# Exercise objective:
Copy each line of the listing below where the word "length" turns up.

┌──

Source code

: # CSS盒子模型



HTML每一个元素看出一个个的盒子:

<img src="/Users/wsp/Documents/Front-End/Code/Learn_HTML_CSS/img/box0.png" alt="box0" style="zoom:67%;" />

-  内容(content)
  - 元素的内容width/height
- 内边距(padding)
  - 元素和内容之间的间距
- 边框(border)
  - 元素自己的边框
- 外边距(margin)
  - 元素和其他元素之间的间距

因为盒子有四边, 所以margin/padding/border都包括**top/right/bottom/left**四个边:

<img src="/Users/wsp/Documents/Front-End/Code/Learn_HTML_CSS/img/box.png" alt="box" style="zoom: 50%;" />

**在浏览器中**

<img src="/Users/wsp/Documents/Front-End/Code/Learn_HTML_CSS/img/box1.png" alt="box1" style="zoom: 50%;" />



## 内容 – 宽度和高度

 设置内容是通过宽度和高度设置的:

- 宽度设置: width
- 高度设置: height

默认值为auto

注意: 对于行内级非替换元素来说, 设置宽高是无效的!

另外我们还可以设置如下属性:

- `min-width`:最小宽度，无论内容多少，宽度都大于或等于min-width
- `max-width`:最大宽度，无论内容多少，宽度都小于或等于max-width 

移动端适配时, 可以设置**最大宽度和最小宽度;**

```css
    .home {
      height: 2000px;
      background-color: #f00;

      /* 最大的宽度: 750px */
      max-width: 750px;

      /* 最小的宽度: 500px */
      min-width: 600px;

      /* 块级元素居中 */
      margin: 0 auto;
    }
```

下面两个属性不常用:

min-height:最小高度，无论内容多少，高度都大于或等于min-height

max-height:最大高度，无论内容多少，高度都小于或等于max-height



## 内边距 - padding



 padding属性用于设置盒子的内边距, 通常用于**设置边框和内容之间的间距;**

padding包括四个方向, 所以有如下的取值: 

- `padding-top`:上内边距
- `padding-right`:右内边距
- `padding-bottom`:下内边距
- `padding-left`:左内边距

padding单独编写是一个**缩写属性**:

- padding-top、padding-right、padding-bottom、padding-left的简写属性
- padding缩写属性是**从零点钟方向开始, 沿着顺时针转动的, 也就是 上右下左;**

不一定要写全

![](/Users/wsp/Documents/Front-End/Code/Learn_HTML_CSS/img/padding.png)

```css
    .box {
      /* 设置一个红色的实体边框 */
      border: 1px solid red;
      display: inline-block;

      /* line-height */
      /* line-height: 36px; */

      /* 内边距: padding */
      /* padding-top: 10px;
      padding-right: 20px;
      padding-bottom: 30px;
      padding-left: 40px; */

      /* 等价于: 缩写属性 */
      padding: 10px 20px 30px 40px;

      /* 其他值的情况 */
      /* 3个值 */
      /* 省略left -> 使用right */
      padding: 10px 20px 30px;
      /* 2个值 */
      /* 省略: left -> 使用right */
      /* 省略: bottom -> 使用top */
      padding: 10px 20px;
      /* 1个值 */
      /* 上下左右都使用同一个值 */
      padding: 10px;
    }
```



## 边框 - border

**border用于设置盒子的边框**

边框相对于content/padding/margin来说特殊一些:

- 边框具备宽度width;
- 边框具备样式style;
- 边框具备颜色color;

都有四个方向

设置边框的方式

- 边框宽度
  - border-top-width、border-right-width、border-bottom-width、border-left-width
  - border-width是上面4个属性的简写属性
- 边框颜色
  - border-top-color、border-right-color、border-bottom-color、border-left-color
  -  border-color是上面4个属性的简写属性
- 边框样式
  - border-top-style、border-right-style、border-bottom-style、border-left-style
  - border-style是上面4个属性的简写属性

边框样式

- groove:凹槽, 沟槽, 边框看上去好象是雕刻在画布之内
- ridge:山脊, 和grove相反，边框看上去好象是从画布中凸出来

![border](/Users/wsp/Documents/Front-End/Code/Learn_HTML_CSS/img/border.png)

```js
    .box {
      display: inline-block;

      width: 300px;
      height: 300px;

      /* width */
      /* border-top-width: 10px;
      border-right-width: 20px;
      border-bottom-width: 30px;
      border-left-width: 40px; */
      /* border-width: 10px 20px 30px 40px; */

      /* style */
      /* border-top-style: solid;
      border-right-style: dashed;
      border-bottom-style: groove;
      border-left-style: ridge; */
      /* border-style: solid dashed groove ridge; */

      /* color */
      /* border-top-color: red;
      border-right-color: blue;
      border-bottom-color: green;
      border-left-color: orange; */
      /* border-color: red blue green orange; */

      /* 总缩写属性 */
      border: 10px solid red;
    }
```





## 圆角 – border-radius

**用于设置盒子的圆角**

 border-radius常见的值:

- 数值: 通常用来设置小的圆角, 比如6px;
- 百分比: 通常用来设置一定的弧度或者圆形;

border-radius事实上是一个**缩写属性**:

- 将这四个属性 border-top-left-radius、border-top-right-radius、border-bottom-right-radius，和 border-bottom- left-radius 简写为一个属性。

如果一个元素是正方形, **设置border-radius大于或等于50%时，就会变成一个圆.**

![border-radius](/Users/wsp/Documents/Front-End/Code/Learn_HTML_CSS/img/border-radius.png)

└──
┌──

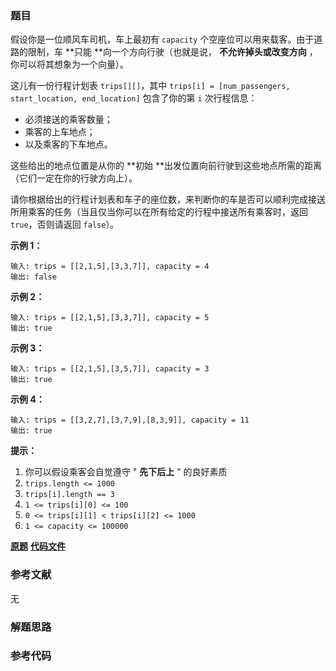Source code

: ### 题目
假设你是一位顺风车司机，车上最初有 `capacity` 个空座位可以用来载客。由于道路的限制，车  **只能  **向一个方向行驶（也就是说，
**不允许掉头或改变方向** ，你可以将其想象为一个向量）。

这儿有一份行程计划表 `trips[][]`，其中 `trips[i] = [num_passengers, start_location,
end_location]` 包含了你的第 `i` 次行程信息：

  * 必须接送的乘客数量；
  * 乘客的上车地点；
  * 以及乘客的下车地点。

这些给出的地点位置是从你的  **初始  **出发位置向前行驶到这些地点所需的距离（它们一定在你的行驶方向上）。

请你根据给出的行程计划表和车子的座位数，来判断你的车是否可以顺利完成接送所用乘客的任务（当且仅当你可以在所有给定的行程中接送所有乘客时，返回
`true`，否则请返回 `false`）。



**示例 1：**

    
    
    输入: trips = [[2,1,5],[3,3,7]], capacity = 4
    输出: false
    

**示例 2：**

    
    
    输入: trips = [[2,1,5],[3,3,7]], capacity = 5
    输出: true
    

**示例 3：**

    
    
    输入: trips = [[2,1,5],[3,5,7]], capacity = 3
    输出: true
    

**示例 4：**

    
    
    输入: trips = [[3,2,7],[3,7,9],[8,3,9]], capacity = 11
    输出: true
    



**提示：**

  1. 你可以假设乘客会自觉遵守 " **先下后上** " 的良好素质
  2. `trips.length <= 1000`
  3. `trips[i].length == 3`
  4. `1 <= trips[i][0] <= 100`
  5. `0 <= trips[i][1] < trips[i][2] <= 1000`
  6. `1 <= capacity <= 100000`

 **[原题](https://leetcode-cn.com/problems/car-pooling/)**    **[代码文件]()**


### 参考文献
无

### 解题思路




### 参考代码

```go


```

└──

# Finished exercise:
  2. `trips.length <= 1000`
  3. `trips[i].length == 3`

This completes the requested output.